Olmert has been under pressure from business leaders to name a finance minister as soon as possible to replace MK Avraham Hirchson, who resigned on April 22 to fight embezzlement allegations against him. Olmert intends to decide whom to appoint by Wednesday and bring the appointment for cabinet and Knesset approval the following Sunday and Monday.
Analysis: Olmert will likely pick a loyalist
Cabinet secretary Yisrael Maimon is said to be in favor of promoting Interior Minister Roni Bar-On. But Yoram Turbowitz, Olmert's chief-of-staff, apparently opposes the appointment and prefers bringing in a professional finance minister who is not a politician, such as Bank of Israel Governor Stanley Fischer.
Other officials close to Olmert believe he should appoint MK Haim Ramon, fulfilling a promise he made to Ramon that he would return to a higher cabinet position than the Justice Ministry, which he was forced to leave due to the sexual harassment charges for which he was later convicted.
The proponents of Bar-On have told Olmert that appointing Ramon would be too much of a risk, because women's groups have announced they would appeal to the High Court of Justice to prevent Ramon's return to the cabinet. They said losing such a lawsuit would squander the momentum Olmert gained from his success in electing Shimon Peres as president.
Channel 2's Amnon Abramovich reported Thursday that Olmert was told by Attorney-General Menahem Mazuz's office that a Ramon appointment would be hard to justify to the High Court. The report said Ramon turned down an offer from Olmert to be a minister-without-portfolio in charge of negotiations with the Palestinians, because he was concerned that Defense Minister Ehud Barak would block his access.
Bar-On's supporters told the prime minister that he had proven himself to be Olmert's closest confidant in the cabinet and to be willing to fight on his behalf. They said having a strong finance minister whose hands were not tied by potential lawsuits was especially important now due to the likelihood that the 2008 state budget would be the last one the government would be able to pass before the next election.
Construction and Housing Minister Meir Sheetrit, who is considered the least likely candidate to receive the post, is also the most popular in the general public, according to a Ma'agar Muhot poll broadcast Thursday on Israel Radio.
The poll found that 20 percent of Israelis preferred Sheetrit, 17% wanted Ramon to receive the post and 6% backed Bar-On. The rest - some 57% - had no preference or answered none of the above.
A Gal Hadash poll broadcast on Channel 10 found that 14% of Israelis approved of Olmert's performance as prime minister while 70% disapproved. Barak's appointment as defense minister was supported 53%-34%.
Barak's associates have advised him to spar publicly with Olmert as often as possible to separate himself from the prime minister and prevent Olmert's unpopularity from sticking to him.
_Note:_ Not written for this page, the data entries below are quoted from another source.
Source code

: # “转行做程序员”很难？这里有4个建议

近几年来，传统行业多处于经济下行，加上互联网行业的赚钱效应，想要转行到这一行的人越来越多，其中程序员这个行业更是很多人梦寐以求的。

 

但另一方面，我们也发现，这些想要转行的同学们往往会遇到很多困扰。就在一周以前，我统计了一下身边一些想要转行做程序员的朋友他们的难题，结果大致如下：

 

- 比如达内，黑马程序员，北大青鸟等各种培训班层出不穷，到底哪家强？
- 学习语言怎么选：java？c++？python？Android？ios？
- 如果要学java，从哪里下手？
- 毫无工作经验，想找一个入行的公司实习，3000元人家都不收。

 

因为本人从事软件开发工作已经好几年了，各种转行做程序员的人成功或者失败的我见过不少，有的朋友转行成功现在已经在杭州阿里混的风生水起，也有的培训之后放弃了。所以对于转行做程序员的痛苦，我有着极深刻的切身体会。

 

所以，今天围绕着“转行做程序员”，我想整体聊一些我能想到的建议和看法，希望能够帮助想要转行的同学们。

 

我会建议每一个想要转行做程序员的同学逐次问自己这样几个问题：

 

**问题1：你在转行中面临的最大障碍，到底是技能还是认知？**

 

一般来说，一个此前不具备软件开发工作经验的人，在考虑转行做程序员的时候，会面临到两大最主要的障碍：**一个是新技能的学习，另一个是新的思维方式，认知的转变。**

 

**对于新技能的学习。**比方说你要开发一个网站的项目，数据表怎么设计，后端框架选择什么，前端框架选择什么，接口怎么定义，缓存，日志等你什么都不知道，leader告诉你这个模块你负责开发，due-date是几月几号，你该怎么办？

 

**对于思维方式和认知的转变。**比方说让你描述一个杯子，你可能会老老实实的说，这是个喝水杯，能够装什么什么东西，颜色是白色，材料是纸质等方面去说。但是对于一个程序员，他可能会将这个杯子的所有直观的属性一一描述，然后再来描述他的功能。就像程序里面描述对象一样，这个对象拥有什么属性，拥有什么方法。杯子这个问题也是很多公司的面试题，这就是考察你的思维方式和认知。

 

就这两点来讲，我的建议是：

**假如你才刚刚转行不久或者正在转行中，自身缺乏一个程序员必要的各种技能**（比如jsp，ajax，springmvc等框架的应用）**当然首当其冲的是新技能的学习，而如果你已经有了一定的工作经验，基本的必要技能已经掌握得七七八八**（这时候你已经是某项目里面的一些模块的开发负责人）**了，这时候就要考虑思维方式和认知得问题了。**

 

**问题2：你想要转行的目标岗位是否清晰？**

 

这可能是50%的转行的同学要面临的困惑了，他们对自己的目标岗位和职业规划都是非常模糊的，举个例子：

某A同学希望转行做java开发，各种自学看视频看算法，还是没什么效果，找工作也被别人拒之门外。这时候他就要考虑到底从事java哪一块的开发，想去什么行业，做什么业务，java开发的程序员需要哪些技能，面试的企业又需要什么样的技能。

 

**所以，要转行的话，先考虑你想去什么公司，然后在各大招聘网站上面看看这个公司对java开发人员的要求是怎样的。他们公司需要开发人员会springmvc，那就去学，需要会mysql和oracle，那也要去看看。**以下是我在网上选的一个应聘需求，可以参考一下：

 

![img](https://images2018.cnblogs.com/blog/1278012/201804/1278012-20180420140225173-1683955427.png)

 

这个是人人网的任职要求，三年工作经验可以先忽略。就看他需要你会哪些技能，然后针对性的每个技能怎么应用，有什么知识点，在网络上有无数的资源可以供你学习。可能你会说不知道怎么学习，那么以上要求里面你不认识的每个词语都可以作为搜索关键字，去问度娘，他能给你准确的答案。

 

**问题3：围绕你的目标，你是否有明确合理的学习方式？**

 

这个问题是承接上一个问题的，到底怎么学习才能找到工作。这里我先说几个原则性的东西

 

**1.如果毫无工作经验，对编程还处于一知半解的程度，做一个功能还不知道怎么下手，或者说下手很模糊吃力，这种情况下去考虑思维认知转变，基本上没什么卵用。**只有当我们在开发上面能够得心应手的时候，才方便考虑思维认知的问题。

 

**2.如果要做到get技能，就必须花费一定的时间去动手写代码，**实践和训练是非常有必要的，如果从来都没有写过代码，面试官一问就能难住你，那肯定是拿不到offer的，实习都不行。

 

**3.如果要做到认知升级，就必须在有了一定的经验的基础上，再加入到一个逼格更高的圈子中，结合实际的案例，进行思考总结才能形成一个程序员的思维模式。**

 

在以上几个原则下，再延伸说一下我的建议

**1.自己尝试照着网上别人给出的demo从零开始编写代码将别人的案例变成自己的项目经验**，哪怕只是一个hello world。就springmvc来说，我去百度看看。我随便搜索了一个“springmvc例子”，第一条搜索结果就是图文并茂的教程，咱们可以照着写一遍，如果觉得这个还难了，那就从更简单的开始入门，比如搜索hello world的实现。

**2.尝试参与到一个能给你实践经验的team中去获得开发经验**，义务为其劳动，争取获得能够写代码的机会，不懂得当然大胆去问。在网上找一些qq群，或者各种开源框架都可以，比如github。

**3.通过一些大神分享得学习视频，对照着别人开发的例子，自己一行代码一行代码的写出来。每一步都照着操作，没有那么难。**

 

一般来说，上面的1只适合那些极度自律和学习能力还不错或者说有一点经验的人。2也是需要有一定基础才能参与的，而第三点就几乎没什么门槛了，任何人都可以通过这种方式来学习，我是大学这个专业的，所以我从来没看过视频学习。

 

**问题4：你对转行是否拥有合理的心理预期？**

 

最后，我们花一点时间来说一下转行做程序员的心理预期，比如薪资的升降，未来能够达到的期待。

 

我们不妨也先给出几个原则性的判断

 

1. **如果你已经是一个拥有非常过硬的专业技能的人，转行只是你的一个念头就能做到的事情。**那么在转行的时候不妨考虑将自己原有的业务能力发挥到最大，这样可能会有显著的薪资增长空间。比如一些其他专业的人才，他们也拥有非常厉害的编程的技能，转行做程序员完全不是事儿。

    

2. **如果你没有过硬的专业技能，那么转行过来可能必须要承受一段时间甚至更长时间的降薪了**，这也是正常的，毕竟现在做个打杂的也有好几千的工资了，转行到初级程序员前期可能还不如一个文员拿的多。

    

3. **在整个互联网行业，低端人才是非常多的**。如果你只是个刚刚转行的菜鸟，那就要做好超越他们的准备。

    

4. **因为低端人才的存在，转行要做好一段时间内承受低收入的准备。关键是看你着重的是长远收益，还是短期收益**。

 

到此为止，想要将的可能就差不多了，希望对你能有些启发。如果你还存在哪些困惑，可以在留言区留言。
Barak and Olmert already began sparring this week over whether the coalition agreements should be reopened to give Labor an additional portfolio that Barak could use to placate his rivals, MKs Amir Peretz and Ami Ayalon.
Olmert told Shas chairman Eli Yishai in a meeting in Tel Aviv on Thursday that no changes would be made in the coalition without Shas's approval.
Olmert also held a three-way meeting Thursday with Barak and Foreign Minister Tzipi Livni. His associates said only diplomatic and security issues were discussed at the meeting.
Barak met with Labor ministers earlier Thursday. Labor faction chair Yoram Marciano, a Peretz loyalist, expressed outrage that Barak did not invite him to the meeting. Marciano said he had always been invited to ministerial meetings until Barak took over the Labor leadership.
He accused Barak of trying to assassinate him politically.
Marciano was also upset that Barak invited Peretz's nemesis, Histradrut chairman Ofer Eini.
Sources close to Barak responded that Marciano had never attended Labor's ministerial meetings before because they were held on early Sunday mornings in Jerusalem ahead of the weekly cabinet meeting.